- Problem details: What number of lines in the entries hold the string "documentclass"? Answer with it alone.

- Input records:

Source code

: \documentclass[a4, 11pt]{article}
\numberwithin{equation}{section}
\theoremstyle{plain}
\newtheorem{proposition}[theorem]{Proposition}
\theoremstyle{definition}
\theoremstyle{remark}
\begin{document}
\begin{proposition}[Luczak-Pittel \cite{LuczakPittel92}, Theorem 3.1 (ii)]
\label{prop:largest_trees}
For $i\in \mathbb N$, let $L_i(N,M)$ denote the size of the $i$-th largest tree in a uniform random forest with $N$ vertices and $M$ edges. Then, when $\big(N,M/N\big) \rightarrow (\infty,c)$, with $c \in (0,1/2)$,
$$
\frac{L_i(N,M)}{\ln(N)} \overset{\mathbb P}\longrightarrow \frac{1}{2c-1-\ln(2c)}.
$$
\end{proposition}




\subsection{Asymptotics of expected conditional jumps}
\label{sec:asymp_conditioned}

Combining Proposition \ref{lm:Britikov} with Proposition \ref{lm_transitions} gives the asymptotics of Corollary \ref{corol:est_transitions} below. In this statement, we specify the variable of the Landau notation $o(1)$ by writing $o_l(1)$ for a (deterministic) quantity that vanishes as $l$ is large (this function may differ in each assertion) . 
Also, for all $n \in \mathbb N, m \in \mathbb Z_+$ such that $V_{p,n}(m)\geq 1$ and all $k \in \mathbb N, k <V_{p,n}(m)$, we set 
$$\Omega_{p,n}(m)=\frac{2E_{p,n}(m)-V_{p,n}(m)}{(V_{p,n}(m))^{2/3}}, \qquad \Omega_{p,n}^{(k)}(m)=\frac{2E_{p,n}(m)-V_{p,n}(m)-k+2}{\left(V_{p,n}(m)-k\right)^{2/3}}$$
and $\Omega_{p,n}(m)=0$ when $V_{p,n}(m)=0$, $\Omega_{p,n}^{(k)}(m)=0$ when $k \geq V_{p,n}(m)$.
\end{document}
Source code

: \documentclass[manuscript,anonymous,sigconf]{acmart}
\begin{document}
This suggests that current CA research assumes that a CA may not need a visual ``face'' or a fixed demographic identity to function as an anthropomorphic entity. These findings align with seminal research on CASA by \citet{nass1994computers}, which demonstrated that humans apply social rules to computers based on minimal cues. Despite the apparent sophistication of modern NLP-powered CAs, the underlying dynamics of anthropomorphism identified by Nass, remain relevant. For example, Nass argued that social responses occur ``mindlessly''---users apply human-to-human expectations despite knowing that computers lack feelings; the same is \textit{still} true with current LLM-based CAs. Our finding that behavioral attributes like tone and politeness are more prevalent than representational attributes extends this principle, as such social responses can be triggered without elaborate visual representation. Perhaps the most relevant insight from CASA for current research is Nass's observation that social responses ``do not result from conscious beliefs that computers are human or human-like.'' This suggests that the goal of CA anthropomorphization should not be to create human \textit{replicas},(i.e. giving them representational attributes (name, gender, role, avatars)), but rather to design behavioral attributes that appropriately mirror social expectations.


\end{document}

- Solution for this exercise: 2